Le concept doit partir d’un message que l’écrivain veut transmettre à ceux qui le lisent ou l’écoutent et qui se trouve donc derrière l’idée. Le concept répond à un objectif très précis que l’écrivain souhaite poursuivre.
À partir de l’idée et du concept, il est possible de définir le thème : de quoi parle réellement notre histoire ?
Prenons un grand classique de la littérature, « Moby-Dick ; or, The Whale » de Melville (1851). Quel est son véritable thème ? La chasse à la baleine dans les années 1800 ? Ou plutôt la lutte de l’homme contre les forces de la nature ? Jusqu’où peut aller la folie humaine si elle veut affirmer sa place? Moby Dick est manifestement une métaphore, un symbole ambivalent confronté à diverses interprétations possibles.
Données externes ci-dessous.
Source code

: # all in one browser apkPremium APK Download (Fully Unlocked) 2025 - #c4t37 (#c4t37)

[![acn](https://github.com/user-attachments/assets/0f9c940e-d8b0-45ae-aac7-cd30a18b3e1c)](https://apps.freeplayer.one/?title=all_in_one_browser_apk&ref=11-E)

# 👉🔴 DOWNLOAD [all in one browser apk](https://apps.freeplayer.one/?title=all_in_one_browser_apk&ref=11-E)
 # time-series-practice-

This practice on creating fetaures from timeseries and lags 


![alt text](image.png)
En réfléchissant au sujet, il est donc essentiel de se poser quelques questions avant de continuer:
- Quel genre de relation voulons-nous établir avec notre lecteur ? Il ne faut pas oublier que l’objectif de l’écrivain doit être de faire en sorte que le lecteur s’identifie à l’histoire : s’identifier au personnage d’une histoire signifie se laisser emporter et se sentir en quelque sorte impliqué dans ses événements. Pour parvenir à créer une relation intellectuelle et émotionnelle, l’appel à l’action devient central. Il doit être adapté au groupe cible et donc se concentrer sur les éléments qui l’attirent.
- Que cherchons-nous à transmettre ? Les histoires ont besoin d’un développement qui touche aux émotions de ceux qui les écoutent ou les lisent. Demandons-nous, dans notre histoire, quels sont les avantages que peut tirer le lecteur de sa participation dans l’histoire, de son rôle d’allié du protagoniste. Il est établi que, pour faire cela, il faut connaître son public et comprendre ses besoins réels.
Chaque fois que le lecteur est immergé dans une histoire, qu’il vit des expériences racontées à la première personne et qu’il devient le personnage principal, l’écrivain doit être fier d’avoir atteint son objectif principal.
Dans ce processus qui part de l’évolution de l’idée et aboutit au concept, un autre élément central est défini, à savoir le genre de récit: en fonction du chemin que l’auteur décide de prendre à partir de l’idée choisie, il crée un roman policier, une comédie, un drame, etc.